Member of the Malaysian Parliament for Kangar
- In office 5 May 2013 – 9 May 2018
- Preceded by: Mohd Radzi Sheikh Ahmad (BN–UMNO)
- Succeeded by: Noor Amin Ahmad (PH–PKR)
- Majority: 4,037 (2013)

Personal details
- Born: Shaharuddin bin Ismail 1 January 1967 (age 59)
- Citizenship: Malaysian
- Party: United Malays National Organisation (UMNO) (1999-2018) National Trust Party (Malaysia) (AMANAH) (since 2018)
- Other political affiliations: Barisan Nasional (BN) (1999-2018) Pakatan Harapan (PH) (since 2018)
- Profession: Engineer
- Shaharuddin Ismail on Parliament of Malaysia

= Shaharuddin Ismail =

Malaysian politician

Shaharuddin bin Ismail (born 1 January 1967) is a Malaysian politician.
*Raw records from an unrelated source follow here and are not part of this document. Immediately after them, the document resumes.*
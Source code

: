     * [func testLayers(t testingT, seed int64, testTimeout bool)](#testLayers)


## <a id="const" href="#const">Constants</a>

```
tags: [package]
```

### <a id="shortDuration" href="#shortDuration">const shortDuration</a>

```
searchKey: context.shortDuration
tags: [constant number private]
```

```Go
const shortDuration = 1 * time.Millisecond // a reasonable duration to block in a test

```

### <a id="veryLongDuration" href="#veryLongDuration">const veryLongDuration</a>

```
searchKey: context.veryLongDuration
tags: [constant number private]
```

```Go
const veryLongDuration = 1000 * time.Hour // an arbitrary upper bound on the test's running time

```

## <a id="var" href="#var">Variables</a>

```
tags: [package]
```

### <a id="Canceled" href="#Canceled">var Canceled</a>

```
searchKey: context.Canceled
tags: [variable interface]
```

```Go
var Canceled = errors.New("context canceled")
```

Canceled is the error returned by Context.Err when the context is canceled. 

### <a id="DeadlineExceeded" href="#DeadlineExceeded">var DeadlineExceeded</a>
He was the Member of the Parliament of Malaysia for the Kangar constituency in Perlis from May 2013 to May 2018. He was elected in the 2013 election, after picked to replace Mohd Radzi Sheikh Ahmad as UMNO's candidate for Kangar seat. Presently he is a member of Parti Amanah Negara (AMANAH), a component of Pakatan Harapan (PH) coalition, after his resignation from United Malays National Organisation (UMNO) of Barisan Nasional (BN) in 2018.

==Election results==

Parliament of Malaysia
| Year | Constituency | Candidate |  | Votes | Pct | Opponent(s) |  | Votes | Pct | Ballots cast | Majority | Turnout |
|---|---|---|---|---|---|---|---|---|---|---|---|---|
| 2013 | P002 Kangar |  | Shaharuddin Ismail (UMNO) | 23,343 | 54.73% |  | Baharuddin Ahmad (PAS) | 19,306 | 45.27% | 43,431 | 4,037 | 84.80% |

==See also==
- Kangar (federal constituency)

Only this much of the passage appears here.